I was at a point where I was having to push harder every workout because what I was doing before was no longer working for me. I couldn’t lose the stubborn layer of fat, I was losing hard-earned muscle, and I was exhausted all the time. Yet I kept trying to push my body through it because I just knew it was the only way. It became so mental for me. I beat myself up over missed workouts and what I viewed as missed opportunities to make gains. I chastised myself for not being able to reach the level of leanness I desired and convinced myself I only needed to be more disciplined and push harder. It was that simple. Just push harder! Do more! Meanwhile, I continued to drive my hormones and thyroid function into the ground. My circadian rhythm was completely flipped. I was spiking cortisol in the evenings and in spite of being physically exhausted, I would go to bed wired and unable to fall asleep. And then I could barely drag myself out of bed in the mornings. I could sleep for 12 hours and never feel completely rested and recovered. Instead of being tuned in to the signals my body was sending me, I continued to push against it and try to outsmart it, all in the name of “fitness”!

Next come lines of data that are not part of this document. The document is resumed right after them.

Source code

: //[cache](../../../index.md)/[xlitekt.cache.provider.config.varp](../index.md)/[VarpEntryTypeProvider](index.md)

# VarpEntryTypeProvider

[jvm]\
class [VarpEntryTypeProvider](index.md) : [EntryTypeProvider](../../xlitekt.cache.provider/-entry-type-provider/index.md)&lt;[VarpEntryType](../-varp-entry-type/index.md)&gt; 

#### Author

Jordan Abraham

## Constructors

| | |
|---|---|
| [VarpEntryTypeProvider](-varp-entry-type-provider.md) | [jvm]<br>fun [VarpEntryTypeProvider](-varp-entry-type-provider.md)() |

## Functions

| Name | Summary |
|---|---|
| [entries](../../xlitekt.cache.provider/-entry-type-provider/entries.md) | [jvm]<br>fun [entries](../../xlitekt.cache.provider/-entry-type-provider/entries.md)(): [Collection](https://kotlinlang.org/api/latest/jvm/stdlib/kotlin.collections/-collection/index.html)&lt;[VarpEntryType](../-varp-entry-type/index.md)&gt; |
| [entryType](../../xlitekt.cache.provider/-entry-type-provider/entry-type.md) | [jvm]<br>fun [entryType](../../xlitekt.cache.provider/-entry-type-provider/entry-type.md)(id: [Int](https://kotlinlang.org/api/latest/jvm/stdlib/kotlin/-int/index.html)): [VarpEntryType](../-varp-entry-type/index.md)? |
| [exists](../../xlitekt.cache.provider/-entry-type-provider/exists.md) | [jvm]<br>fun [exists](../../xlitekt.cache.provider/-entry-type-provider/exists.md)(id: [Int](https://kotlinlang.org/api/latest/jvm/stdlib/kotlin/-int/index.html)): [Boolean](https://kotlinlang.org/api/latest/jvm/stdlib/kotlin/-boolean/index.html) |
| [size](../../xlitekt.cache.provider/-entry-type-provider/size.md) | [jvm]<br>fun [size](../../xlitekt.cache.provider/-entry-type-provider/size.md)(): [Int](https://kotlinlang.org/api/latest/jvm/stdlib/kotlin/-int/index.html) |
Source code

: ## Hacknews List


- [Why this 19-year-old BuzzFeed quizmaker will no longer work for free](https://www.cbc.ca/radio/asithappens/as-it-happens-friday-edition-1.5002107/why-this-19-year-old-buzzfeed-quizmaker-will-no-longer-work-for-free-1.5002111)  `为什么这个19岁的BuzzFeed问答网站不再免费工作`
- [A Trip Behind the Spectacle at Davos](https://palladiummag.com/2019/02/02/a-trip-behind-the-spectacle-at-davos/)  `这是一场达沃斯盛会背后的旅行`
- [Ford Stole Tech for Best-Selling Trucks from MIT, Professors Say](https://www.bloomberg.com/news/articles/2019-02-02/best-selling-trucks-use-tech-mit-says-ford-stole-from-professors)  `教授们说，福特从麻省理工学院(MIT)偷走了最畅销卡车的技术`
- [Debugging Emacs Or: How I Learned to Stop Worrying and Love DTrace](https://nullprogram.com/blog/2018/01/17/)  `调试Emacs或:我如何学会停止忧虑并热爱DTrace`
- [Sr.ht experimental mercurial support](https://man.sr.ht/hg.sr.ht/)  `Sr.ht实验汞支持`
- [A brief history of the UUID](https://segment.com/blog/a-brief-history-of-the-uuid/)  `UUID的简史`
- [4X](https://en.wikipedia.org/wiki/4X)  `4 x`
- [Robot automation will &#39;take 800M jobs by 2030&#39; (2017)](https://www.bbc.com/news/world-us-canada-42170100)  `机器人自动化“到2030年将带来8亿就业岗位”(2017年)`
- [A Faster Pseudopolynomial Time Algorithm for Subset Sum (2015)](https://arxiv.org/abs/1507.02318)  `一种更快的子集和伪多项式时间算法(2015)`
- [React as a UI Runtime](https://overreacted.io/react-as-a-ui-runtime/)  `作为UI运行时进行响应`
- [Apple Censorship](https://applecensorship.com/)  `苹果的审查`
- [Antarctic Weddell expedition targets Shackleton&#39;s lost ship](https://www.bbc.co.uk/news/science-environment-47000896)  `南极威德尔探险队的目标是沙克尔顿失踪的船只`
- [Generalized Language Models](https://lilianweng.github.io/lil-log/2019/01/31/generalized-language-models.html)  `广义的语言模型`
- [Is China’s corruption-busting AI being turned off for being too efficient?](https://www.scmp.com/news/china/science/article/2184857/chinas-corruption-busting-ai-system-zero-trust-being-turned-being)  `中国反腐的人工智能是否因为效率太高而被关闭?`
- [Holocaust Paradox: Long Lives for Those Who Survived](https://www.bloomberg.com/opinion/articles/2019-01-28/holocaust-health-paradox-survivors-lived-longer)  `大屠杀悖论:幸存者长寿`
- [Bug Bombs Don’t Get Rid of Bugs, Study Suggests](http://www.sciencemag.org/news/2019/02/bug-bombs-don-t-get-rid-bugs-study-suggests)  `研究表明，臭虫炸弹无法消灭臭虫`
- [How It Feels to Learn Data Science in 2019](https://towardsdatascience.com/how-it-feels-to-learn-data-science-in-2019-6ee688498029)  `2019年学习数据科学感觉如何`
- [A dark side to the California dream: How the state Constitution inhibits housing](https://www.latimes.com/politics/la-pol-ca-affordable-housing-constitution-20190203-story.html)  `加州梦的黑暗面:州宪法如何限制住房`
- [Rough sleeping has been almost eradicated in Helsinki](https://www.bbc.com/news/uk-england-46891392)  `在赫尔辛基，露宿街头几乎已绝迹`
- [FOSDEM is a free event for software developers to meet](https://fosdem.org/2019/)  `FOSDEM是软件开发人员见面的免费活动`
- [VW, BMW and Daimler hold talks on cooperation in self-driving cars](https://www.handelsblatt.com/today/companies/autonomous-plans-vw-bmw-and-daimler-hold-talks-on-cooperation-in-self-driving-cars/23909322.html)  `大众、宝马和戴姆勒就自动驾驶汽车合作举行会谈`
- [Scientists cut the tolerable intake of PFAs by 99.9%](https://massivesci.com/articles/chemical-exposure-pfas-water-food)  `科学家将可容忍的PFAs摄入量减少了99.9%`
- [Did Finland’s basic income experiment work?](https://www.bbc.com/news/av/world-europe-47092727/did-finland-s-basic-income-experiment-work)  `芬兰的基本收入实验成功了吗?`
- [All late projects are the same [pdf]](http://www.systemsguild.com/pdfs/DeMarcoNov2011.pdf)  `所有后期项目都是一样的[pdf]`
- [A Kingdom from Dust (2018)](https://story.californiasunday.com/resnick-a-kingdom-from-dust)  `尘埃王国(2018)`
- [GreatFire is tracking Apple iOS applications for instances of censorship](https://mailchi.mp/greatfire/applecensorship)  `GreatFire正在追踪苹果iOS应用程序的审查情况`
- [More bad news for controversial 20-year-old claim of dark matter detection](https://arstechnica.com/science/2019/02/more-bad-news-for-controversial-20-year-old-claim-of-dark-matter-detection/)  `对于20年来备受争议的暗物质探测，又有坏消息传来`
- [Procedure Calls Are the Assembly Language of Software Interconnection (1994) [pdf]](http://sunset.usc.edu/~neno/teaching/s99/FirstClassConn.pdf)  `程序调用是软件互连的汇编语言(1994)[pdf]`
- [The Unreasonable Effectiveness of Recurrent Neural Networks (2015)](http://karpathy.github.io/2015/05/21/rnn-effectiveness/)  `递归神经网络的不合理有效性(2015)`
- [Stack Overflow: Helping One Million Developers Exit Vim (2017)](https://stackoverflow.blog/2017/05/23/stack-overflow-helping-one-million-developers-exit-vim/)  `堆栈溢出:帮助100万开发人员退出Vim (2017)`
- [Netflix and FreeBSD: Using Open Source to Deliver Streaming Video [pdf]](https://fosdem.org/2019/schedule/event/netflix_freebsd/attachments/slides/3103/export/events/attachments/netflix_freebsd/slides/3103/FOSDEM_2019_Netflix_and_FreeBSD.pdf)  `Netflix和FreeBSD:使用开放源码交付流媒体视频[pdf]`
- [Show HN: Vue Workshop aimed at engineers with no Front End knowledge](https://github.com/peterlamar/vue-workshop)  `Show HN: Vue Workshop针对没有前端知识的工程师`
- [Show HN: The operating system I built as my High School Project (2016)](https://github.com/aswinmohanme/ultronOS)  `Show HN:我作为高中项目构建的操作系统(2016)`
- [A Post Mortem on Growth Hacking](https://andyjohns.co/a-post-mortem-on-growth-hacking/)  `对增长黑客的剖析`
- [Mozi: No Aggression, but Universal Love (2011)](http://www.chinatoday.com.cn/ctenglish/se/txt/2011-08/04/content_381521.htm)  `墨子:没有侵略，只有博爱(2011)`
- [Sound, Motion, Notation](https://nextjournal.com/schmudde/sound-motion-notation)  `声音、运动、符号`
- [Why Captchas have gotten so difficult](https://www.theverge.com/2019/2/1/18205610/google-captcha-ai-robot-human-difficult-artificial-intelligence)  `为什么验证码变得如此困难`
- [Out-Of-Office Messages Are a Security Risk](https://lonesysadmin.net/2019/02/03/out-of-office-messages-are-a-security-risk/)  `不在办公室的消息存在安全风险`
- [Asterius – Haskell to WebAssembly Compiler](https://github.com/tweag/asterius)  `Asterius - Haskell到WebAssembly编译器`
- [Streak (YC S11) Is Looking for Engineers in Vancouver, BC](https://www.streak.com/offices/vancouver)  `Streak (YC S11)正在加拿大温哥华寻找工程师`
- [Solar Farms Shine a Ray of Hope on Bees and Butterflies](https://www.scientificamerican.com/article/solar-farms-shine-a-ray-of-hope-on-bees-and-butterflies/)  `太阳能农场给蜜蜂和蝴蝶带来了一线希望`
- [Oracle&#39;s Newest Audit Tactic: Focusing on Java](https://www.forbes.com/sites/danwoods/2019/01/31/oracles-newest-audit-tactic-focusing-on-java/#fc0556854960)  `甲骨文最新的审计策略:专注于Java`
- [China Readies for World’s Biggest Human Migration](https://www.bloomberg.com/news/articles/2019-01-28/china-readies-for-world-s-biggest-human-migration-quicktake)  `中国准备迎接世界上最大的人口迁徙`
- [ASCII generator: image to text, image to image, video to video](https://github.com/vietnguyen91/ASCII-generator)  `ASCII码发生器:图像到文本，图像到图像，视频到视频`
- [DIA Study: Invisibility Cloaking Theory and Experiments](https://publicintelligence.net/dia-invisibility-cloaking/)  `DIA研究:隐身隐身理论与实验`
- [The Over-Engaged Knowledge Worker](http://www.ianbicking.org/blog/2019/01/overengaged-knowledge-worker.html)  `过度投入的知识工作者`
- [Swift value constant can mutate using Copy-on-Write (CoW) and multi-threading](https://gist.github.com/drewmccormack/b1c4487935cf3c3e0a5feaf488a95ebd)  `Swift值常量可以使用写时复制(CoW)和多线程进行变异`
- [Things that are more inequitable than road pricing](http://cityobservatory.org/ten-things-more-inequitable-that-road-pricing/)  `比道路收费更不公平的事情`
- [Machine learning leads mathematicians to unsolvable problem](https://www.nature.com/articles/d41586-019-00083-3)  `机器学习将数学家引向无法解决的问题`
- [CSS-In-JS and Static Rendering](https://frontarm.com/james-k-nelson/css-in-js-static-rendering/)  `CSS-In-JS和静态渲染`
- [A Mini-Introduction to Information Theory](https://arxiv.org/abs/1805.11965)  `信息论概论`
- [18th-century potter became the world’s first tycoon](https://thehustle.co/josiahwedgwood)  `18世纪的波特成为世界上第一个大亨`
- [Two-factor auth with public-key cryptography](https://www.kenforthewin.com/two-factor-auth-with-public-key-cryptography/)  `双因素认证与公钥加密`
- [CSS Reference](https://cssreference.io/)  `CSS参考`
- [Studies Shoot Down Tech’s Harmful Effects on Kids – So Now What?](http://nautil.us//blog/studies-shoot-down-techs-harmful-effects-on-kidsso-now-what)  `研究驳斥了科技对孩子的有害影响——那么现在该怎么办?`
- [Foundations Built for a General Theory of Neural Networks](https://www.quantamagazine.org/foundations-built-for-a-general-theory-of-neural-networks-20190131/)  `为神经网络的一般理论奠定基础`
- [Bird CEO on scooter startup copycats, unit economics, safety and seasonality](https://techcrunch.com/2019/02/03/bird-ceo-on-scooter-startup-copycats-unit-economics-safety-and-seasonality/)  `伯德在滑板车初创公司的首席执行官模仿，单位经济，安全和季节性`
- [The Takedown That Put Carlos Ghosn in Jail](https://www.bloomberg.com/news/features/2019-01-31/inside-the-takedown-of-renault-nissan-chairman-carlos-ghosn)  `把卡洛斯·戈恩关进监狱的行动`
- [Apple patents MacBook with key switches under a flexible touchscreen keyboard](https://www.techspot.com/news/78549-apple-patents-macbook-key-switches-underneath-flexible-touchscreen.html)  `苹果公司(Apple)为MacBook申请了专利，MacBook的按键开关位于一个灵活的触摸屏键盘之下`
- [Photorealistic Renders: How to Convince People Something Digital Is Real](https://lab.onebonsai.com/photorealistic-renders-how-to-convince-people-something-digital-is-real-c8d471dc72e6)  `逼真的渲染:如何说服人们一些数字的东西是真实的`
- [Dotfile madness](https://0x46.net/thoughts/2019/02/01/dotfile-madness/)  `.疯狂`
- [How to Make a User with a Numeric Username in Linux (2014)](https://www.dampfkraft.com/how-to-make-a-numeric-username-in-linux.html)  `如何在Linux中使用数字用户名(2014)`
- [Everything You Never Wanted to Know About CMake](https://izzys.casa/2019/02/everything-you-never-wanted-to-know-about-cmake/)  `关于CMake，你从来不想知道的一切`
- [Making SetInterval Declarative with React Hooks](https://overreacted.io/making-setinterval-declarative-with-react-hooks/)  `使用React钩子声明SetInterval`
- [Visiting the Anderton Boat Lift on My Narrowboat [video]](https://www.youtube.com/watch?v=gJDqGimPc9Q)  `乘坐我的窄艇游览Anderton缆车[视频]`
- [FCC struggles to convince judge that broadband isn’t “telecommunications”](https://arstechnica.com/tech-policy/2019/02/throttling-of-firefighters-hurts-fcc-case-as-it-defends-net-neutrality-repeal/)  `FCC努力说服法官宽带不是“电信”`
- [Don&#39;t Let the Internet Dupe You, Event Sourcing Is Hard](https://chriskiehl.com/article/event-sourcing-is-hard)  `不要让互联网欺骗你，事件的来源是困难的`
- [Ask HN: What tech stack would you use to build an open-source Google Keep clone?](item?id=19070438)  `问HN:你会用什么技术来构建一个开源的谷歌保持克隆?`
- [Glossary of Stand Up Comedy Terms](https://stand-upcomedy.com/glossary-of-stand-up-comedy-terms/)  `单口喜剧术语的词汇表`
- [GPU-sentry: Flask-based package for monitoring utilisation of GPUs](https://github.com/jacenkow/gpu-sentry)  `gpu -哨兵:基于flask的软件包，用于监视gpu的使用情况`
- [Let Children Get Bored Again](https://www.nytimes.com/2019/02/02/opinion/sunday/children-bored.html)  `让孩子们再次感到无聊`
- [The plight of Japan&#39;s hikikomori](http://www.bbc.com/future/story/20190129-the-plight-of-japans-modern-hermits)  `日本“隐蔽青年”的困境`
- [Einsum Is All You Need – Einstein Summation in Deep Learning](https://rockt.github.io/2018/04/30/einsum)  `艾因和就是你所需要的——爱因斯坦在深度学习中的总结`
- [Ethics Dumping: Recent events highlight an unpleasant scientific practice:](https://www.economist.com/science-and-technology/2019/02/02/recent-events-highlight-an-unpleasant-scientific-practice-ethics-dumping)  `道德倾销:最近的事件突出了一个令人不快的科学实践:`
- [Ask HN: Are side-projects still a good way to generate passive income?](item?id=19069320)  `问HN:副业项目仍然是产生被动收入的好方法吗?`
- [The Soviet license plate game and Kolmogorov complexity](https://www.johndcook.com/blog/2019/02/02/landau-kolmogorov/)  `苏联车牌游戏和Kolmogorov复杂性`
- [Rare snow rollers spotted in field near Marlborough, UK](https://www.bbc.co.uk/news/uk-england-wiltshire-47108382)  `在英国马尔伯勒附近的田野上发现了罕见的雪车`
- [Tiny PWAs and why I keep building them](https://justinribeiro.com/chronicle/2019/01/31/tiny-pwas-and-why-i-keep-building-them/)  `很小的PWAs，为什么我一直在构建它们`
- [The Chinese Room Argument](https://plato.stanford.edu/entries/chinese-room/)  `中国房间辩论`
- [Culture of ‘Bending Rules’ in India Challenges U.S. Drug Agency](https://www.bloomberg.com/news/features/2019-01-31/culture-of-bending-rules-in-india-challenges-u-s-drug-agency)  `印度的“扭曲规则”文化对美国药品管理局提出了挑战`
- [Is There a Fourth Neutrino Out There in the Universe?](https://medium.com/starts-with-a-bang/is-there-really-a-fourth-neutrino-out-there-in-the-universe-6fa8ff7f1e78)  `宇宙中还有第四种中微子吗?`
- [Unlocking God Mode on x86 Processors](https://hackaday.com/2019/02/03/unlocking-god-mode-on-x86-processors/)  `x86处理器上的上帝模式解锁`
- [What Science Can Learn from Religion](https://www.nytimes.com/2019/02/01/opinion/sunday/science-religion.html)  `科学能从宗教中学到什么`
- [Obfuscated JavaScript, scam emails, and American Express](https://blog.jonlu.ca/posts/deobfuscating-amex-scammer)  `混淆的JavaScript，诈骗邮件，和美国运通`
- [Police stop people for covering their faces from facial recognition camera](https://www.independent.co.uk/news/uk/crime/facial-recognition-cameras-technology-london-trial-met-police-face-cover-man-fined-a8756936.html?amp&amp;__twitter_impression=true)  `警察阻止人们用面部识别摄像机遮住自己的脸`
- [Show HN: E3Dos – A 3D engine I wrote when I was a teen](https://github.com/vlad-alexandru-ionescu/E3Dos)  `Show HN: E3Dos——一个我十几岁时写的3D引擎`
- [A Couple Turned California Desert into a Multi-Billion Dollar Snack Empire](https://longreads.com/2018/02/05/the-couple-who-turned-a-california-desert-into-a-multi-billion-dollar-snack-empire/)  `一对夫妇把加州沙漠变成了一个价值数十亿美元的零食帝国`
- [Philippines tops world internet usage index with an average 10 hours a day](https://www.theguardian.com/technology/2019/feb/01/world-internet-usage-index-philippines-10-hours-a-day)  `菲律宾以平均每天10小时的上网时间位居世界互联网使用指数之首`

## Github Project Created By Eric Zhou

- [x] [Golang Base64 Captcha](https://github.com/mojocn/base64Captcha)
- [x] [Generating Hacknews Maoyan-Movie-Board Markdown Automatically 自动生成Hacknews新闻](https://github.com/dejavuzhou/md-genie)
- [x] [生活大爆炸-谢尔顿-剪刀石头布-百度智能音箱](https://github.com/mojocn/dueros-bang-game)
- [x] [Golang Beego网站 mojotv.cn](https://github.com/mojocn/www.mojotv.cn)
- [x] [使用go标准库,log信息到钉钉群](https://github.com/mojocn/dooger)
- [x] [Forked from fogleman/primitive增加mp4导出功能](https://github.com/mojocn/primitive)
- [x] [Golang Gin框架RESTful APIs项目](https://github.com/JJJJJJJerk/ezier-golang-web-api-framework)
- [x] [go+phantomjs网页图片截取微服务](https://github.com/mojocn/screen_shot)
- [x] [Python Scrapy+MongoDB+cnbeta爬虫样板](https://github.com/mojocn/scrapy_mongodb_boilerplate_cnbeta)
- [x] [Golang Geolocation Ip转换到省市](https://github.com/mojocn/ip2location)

If you’re having to do hours of cardio or other workouts a day just to maintain, or even see a little bit of change, then it’s time for you to dig deeper. It’s time to reevaluate everything you are doing. Take a good look at what you’re eating. Investigate what your hormones are doing. Get your thyroid and adrenals tested. It’s time to take care of yourself and the only body you have. Figure out how to manage your workouts to get the most out of them. Workouts should be adding to your health, not depleting it. Workouts should be optimizing your hormones, not destroying them. Most of all, workouts should be fun and make you feel good, not a source of punishment or how you earn your food. There’s definitely a better way. My goal is to help others realize that exercise is not a means for weight loss, but can be used to enhance it when used correctly. My goal is to educate them about a better way to achieve overall fitness. And to do it before they reach the metabolically-damaged state I did.